また、賃料を交渉できる借賃増減請求権も定期借家契約には存在しない。正確には契約書に特約を付ければ借賃増減請求権を排除できる。長々と説明される賃貸契約の説明の中で、その箇所だけでも注目してみるのもいいだろう。以上のポイントを総括した下図の普通借家と定期借家の比較表を参照して欲しい。

普通借家契約と定期借家契約の比較一覧表(契約法・契約期間・中途解約・更新・更新料・契約満了通知・借賃増減請求権)

中途解約については、いずれも期間内は基本的に不可だが、中途解約特約が契約書に盛り込まれていれば可能だ。
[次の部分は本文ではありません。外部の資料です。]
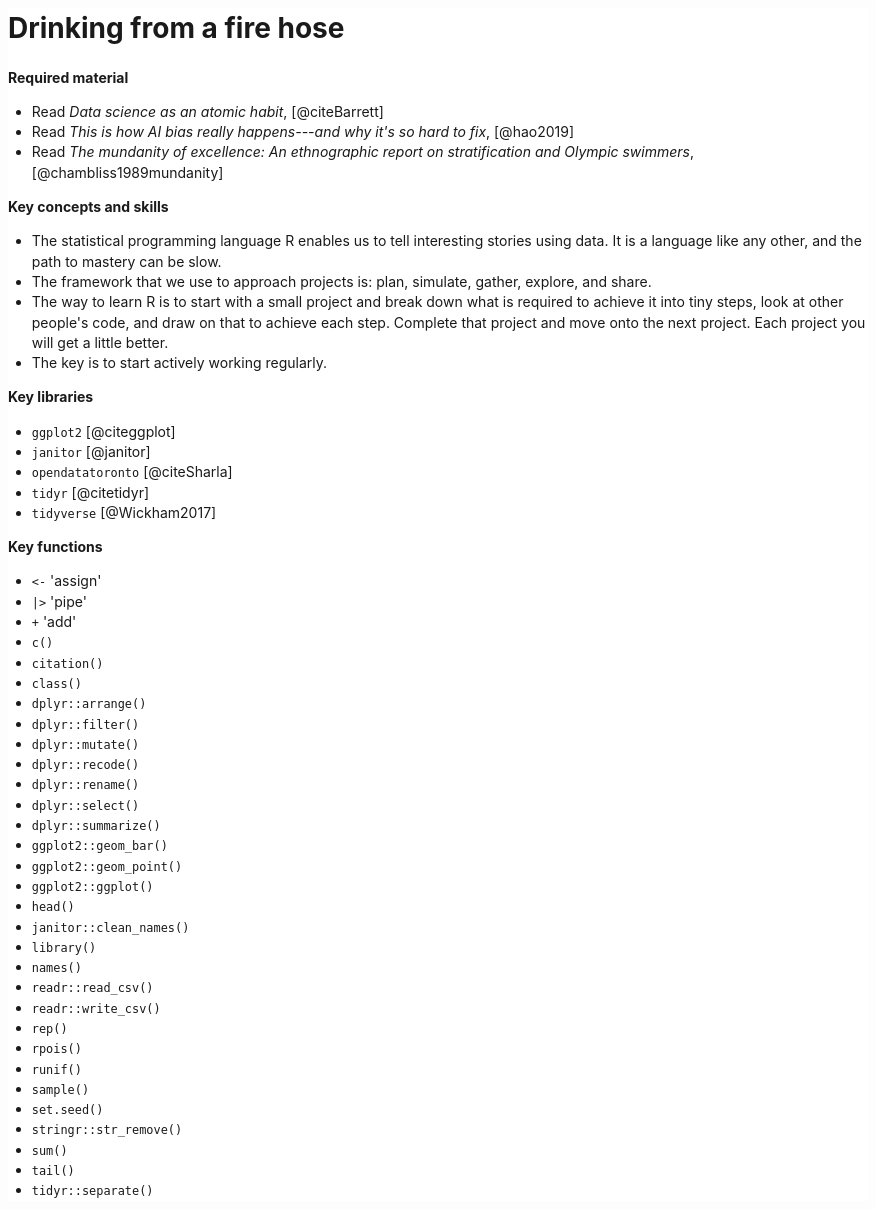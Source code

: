 


# Drinking from a fire hose

**Required material**

- Read *Data science as an atomic habit*, [@citeBarrett]
- Read *This is how AI bias really happens---and why it's so hard to fix*, [@hao2019]
- Read *The mundanity of excellence: An ethnographic report on stratification and Olympic swimmers*, [@chambliss1989mundanity]

**Key concepts and skills**

- The statistical programming language R enables us to tell interesting stories using data. It is a language like any other, and the path to mastery can be slow.
- The framework that we use to approach projects is: plan, simulate, gather, explore, and share.
- The way to learn R is to start with a small project and break down what is required to achieve it into tiny steps, look at other people's code, and draw on that to achieve each step. Complete that project and move onto the next project. Each project you will get a little better. 
- The key is to start actively working regularly.

**Key libraries**

- `ggplot2` [@citeggplot]
- `janitor` [@janitor]
- `opendatatoronto` [@citeSharla]
- `tidyr` [@citetidyr]
- `tidyverse` [@Wickham2017]


**Key functions**

- `<-` 'assign'
- `|>` 'pipe'
- `+` 'add'
- `c()`
- `citation()`
- `class()`
- `dplyr::arrange()`
- `dplyr::filter()`
- `dplyr::mutate()`
- `dplyr::recode()`
- `dplyr::rename()`
- `dplyr::select()`
- `dplyr::summarize()`
- `ggplot2::geom_bar()`
- `ggplot2::geom_point()`
- `ggplot2::ggplot()`
- `head()`
- `janitor::clean_names()`
- `library()`
- `names()`
- `readr::read_csv()`
- `readr::write_csv()`
- `rep()`
- `rpois()`
- `runif()`
- `sample()`
- `set.seed()`
- `stringr::str_remove()`
- `sum()`
- `tail()`
- `tidyr::separate()`
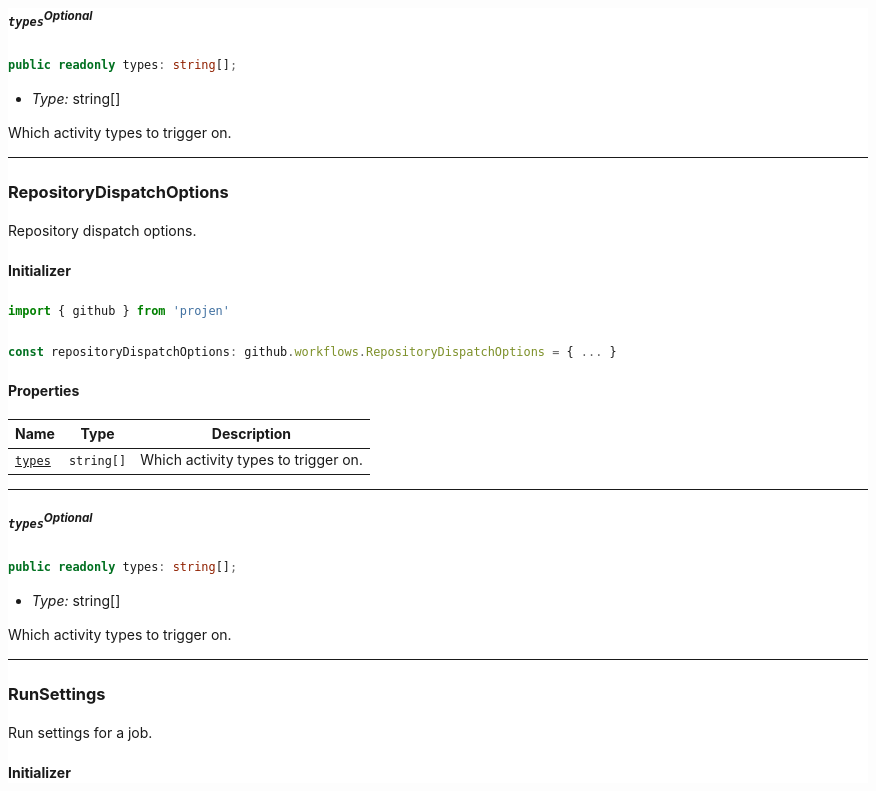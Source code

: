 
##### `types`<sup>Optional</sup> <a name="types" id="projen.github.workflows.ReleaseOptions.property.types"></a>

```typescript
public readonly types: string[];
```

- *Type:* string[]

Which activity types to trigger on.

---

### RepositoryDispatchOptions <a name="RepositoryDispatchOptions" id="projen.github.workflows.RepositoryDispatchOptions"></a>

Repository dispatch options.

#### Initializer <a name="Initializer" id="projen.github.workflows.RepositoryDispatchOptions.Initializer"></a>

```typescript
import { github } from 'projen'

const repositoryDispatchOptions: github.workflows.RepositoryDispatchOptions = { ... }
```

#### Properties <a name="Properties" id="Properties"></a>

| **Name** | **Type** | **Description** |
| --- | --- | --- |
| <code><a href="#projen.github.workflows.RepositoryDispatchOptions.property.types">types</a></code> | <code>string[]</code> | Which activity types to trigger on. |

---

##### `types`<sup>Optional</sup> <a name="types" id="projen.github.workflows.RepositoryDispatchOptions.property.types"></a>

```typescript
public readonly types: string[];
```

- *Type:* string[]

Which activity types to trigger on.

---

### RunSettings <a name="RunSettings" id="projen.github.workflows.RunSettings"></a>

Run settings for a job.

#### Initializer <a name="Initializer" id="projen.github.workflows.RunSettings.Initializer"></a>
定期借家契約の解約では中途解約の特約がなくとも、借りている住居の床面積が200平方メートル以下の物件なら、転勤・介護などの止むを得ない事情で中途解約ができる。定期借家で一定期間といっても過剰に中途解約を恐れる必要はない。ただ、当然ながら違約金などが発生する可能性は否定できない。

また、更新については普通借家契約では更新料があるケースがあるが、定期借家契約だと更新という概念が無いため更新料は存在しない。ただ、再契約手数料などといった名目で要求される可能性はある。更新料は判例上は認められたが、不動産業界では消えつつある慣習ではある。更新料にかこつけた再契約料があり、それを許容できないようなら契約時に交渉するのもいいだろう。

以上が普通借家と定期借家の違いだが、これだけ見ると特に定期借家にメリットが無いように見える。実際問題、不動産について少なからず知識があると定期借家と聞くと眉をひそめる人もいる。ただ、定期借家には礼金・敷金で有利な物件も多く、定期借家という条件を跳ね返す魅力的な物件も出てきている。そう考えれば、定期借家の注意点を抑えて、あくまで物件の中身と賃料で物件探しをするのが妥当といえる。